Saturday, January 18, 2014

Who Are We? Justifying the Unjustifiable II


Not a week after posting my reflections on the latest gross cruelty to helpless chickens being slowly smothered to death so that humans can have cheap meat, sure enough, we moved on to enact cruelty and suffering on a fellow human.  In this particular case, we rationalized our actions in the name of justice.  

Erica Goode, writer for The New York Times reported the following about the Ohio execution of Dennis B. McGuire, which took place Thursday morning, January 16th.

"As the lethal drugs flowed into his veins in the Ohio death chamber, Dennis B. McGuire at first “went unconscious” and his body was still, his daughter, Amber McGuire, said Friday.
But a few minutes later, she said, she was horrified to see her father struggling, his stomach heaving, a fist clenching.
'He started making all these horrible, horrible noises, and at that point, that’s when I covered my eyes and my ears,' said Ms. McGuire, who watched the execution on Thursday at the Southern Ohio Correctional Facility, near Lucasville. 'He was suffering.'
"Mr. McGuire’s execution, conducted with a new and untested combination of drugs, took about 25 minutes from the time the drugs were started to the time death was declared." 

Dennis McGuire committed the heinous crime of rape and murder, and the woman he attacked was pregnant.  There is no excuse for his brutality.  He should've had to pay for the rest of his life for his unjustifiable choices and actions.  
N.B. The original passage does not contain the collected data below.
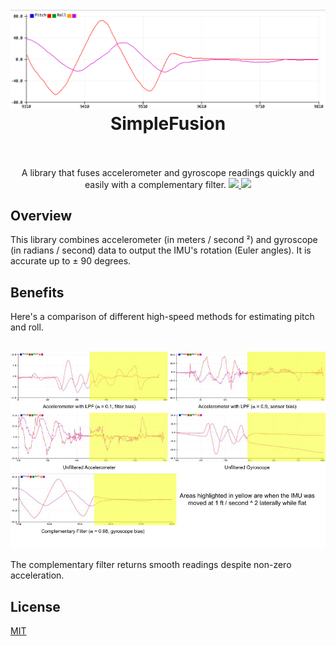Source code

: <h1 align="center">
  <br>
  <a href="https://github.com/seanboe/QuadrupedProject"><img src="extras/images/complementary_filter.png" alt="complementary_filter" width="600"></a>
  <br>
  SimpleFusion
  <br>
</h1>

<p align="center">
<br/>
<br/>
  A library that fuses accelerometer and gyroscope readings quickly and easily with a complementary filter.
	<a href="https://github.com/seanboe/SimpleFusion"> <img src="https://img.shields.io/badge/License-MIT-green.svg"> </a>
	<a href="https://github.com/seanboe/SimpleFusion"> <img src="https://img.shields.io/badge/Maintained%3F-yes-orange.svg"> </a>
<br>
</p>

## Overview
This library combines accelerometer (in meters / second &sup2;) and gyroscope (in radians / second) data to output the IMU's rotation (Euler angles). It is accurate
up to &plusmn; 90 degrees. 

## Benefits
Here's a comparison of different high-speed methods for estimating pitch and roll.

<p align = "center">
<br>
<img src="extras/images/filter_comparisons.jpg" atl="filter_comparisons" width = "600">
<br>
</p>

The complementary filter returns smooth readings despite non-zero acceleration.

## License

<a href="LICENSE">MIT<a>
 The family of Joy Stewart, the woman McGuire probably can relate to the pain and suffering of McGuire's family.  But they don't share their sympathies for McGuire.  Goode paraphrased the Stewart family statement after the execution:  "whatever Mr. McGuire’s suffering, it paled in comparison with what Ms. Stewart went through at the hands of her killer. 'He is being treated far more humanely than he treated her.'"

The family's sentiments are certainly understandable.  But McGuire’s brutality does not justify or sanction our own state-sponsored brutality.  The United States is the only Western nation that practices capital punishment in just under ¾ of the 50 states and Washington D.C.  In the last handful of years, China has executed more individuals, by the thousands, than all of the rest of the world countries that exercise capital punishment put together, as the chart below, from Amnesty International, shows:
But please also make note that the United States is one of the top 10 countries in executing criminals, and notice the company we keep besides China:  Iran, North Korea, Saudi Arabia, Iraq, Sudan…world countries we in the United States often criticize for their human rights abuses.  
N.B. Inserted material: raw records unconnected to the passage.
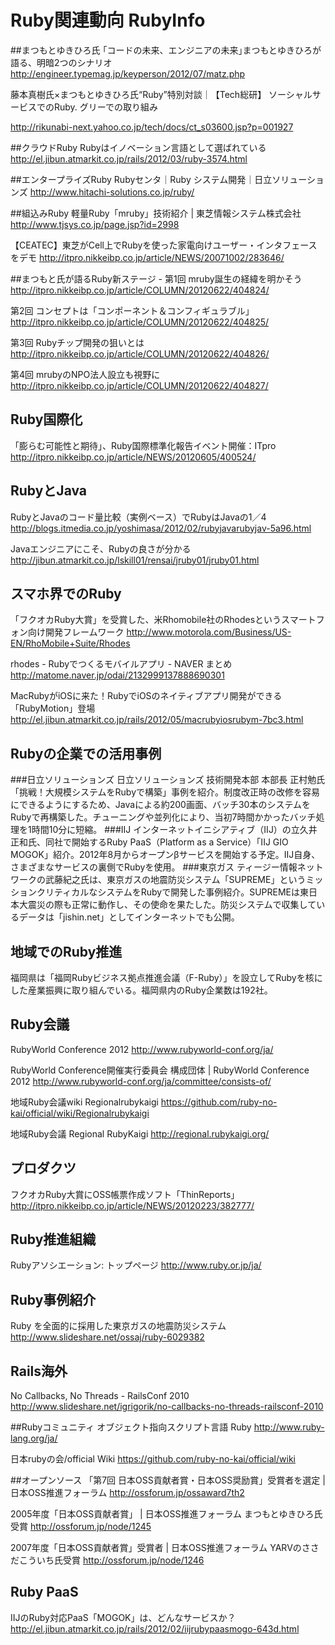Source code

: Ruby関連動向 RubyInfo
========

##まつもとゆきひろ氏
｢コードの未来、エンジニアの未来｣まつもとゆきひろが語る、明暗2つのシナリオ
http://engineer.typemag.jp/keyperson/2012/07/matz.php

藤本真樹氏×まつもとゆきひろ氏“Ruby”特別対談｜【Tech総研】
ソーシャルサービスでのRuby. グリーでの取り組み

http://rikunabi-next.yahoo.co.jp/tech/docs/ct_s03600.jsp?p=001927

##クラウドRuby
Rubyはイノベーション言語として選ばれている
http://el.jibun.atmarkit.co.jp/rails/2012/03/ruby-3574.html


##エンタープライズRuby
Rubyセンタ｜Ruby システム開発｜日立ソリューションズ
http://www.hitachi-solutions.co.jp/ruby/

##組込みRuby
軽量Ruby「mruby」技術紹介 | 東芝情報システム株式会社
http://www.tjsys.co.jp/page.jsp?id=2998

【CEATEC】東芝がCell上でRubyを使った家電向けユーザー・インタフェースをデモ
http://itpro.nikkeibp.co.jp/article/NEWS/20071002/283646/




##まつもと氏が語るRuby新ステージ -
第1回 mruby誕生の経緯を明かそう
http://itpro.nikkeibp.co.jp/article/COLUMN/20120622/404824/

第2回 コンセプトは「コンポーネント＆コンフィギュラブル」
http://itpro.nikkeibp.co.jp/article/COLUMN/20120622/404825/

第3回 Rubyチップ開発の狙いとは
http://itpro.nikkeibp.co.jp/article/COLUMN/20120622/404826/

第4回 mrubyのNPO法人設立も視野に
http://itpro.nikkeibp.co.jp/article/COLUMN/20120622/404827/

## Ruby国際化
「膨らむ可能性と期待」、Ruby国際標準化報告イベント開催：ITpro
http://itpro.nikkeibp.co.jp/article/NEWS/20120605/400524/

## RubyとJava
RubyとJavaのコード量比較（実例ベース）でRubyはJavaの1／4
http://blogs.itmedia.co.jp/yoshimasa/2012/02/rubyjavarubyjav-5a96.html

Javaエンジニアにこそ、Rubyの良さが分かる
http://jibun.atmarkit.co.jp/lskill01/rensai/jruby01/jruby01.html




## スマホ界でのRuby
「フクオカRuby大賞」を受賞した、米Rhomobile社のRhodesというスマートフォン向け開発フレームワーク
http://www.motorola.com/Business/US-EN/RhoMobile+Suite/Rhodes

rhodes - Rubyでつくるモバイルアプリ - NAVER まとめ
http://matome.naver.jp/odai/2132999137888690301

MacRubyがiOSに来た！RubyでiOSのネイティブアプリ開発ができる「RubyMotion」登場
http://el.jibun.atmarkit.co.jp/rails/2012/05/macrubyiosrubym-7bc3.html



## Rubyの企業での活用事例
###日立ソリューションズ
日立ソリューションズ 技術開発本部 本部長 正村勉氏「挑戦！大規模システムをRubyで構築」事例を紹介。制度改正時の改修を容易にできるようにするため、Javaによる約200画面、バッチ30本のシステムをRubyで再構築した。チューニングや並列化により、当初7時間かかったバッチ処理を1時間10分に短縮。
###IIJ
インターネットイニシアティブ（IIJ）の立久井正和氏、同社で開始するRuby PaaS（Platform as a Service）「IIJ GIO MOGOK」紹介。2012年8月からオープンβサービスを開始する予定。IIJ自身、さまざまなサービスの裏側でRubyを使用。
###東京ガス
ティージー情報ネットワークの武藤紀之氏は、東京ガスの地震防災システム「SUPREME」というミッションクリティカルなシステムをRubyで開発した事例紹介。SUPREMEは東日本大震災の際も正常に動作し、その使命を果たした。防災システムで収集しているデータは「jishin.net」としてインターネットでも公開。

## 地域でのRuby推進
福岡県は「福岡Rubyビジネス拠点推進会議（F-Ruby）」を設立してRubyを核にした産業振興に取り組んでいる。福岡県内のRuby企業数は192社。

## Ruby会議
RubyWorld Conference 2012
http://www.rubyworld-conf.org/ja/

RubyWorld Conference開催実行委員会 構成団体 | RubyWorld Conference 2012
http://www.rubyworld-conf.org/ja/committee/consists-of/


地域Ruby会議wiki Regionalrubykaigi
https://github.com/ruby-no-kai/official/wiki/Regionalrubykaigi

地域Ruby会議 Regional RubyKaigi
http://regional.rubykaigi.org/

## プロダクツ
フクオカRuby大賞にOSS帳票作成ソフト「ThinReports」
http://itpro.nikkeibp.co.jp/article/NEWS/20120223/382777/



## Ruby推進組織
Rubyアソシエーション: トップページ
http://www.ruby.or.jp/ja/

## Ruby事例紹介
Ruby を全面的に採用した東京ガスの地震防災システム
http://www.slideshare.net/ossaj/ruby-6029382

## Rails海外
No Callbacks, No Threads - RailsConf 2010
http://www.slideshare.net/igrigorik/no-callbacks-no-threads-railsconf-2010

##Rubyコミュニティ
オブジェクト指向スクリプト言語 Ruby
http://www.ruby-lang.org/ja/

日本rubyの会/official Wiki
https://github.com/ruby-no-kai/official/wiki

##オープンソース
「第7回 日本OSS貢献者賞・日本OSS奨励賞」受賞者を選定 | 日本OSS推進フォーラム
http://ossforum.jp/ossaward7th2

2005年度「日本OSS貢献者賞」 | 日本OSS推進フォーラム
まつもとゆきひろ氏受賞
http://ossforum.jp/node/1245

2007年度「日本OSS貢献者賞」受賞者 | 日本OSS推進フォーラム
YARVのささだこういち氏受賞
http://ossforum.jp/node/1246


## Ruby PaaS
IIJのRuby対応PaaS「MOGOK」は、どんなサービスか？
http://el.jibun.atmarkit.co.jp/rails/2012/02/iijrubypaasmogo-643d.html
The cause of McGuire’s suffering during his execution is that Ohio had to scramble to come up with a new poisonous cocktail by which to kill him.  As Goode points out, the European manufacturers of the chemicals that previously had made up our humane “lethal injection” combination have banned their use in state executions.  

So a new combination, never used before, was given to McGuire.  And the result?  Like the chickens subjected to the latest and greatest innovative slaughter technique in the food production industry, slowly smothered in a chemical foam, McGuire was slowly poisoned, apparently unconscious, while his body tried to breathe.  Goode makes the experimental nature of the execution clear: “It has not been established whether Mr. McGuire was conscious of pain or whether the drugs that were used were responsible for his prolonged death.”  

In Ohio alone, according to USA Today, four executions are scheduled in 2014, with one as early as March.  And the state authorities don’t seem to see a problem with McGuire’s death.  Goode reports that one of the state’s assistant attorneys general, in response to the U.S. Constitution’s ban against “cruel and unusual punishment,” insisted that such restrictions don’t mean that executes are “entitled to a pain-free execution.”

I am personally opposed to capital punishment.  Frankly I see sanctioned state murder as much more representative of who we are as a culture, as an organized, supposedly humane, even Christian, collective than it is about the the actions of the convicted criminal.  And this latest effort to ensure justice casts “us” in a dark, blood thirsty light that, in reality, has absolutely nothing to do with true justice in a questionably peace-loving, supposedly civilized society.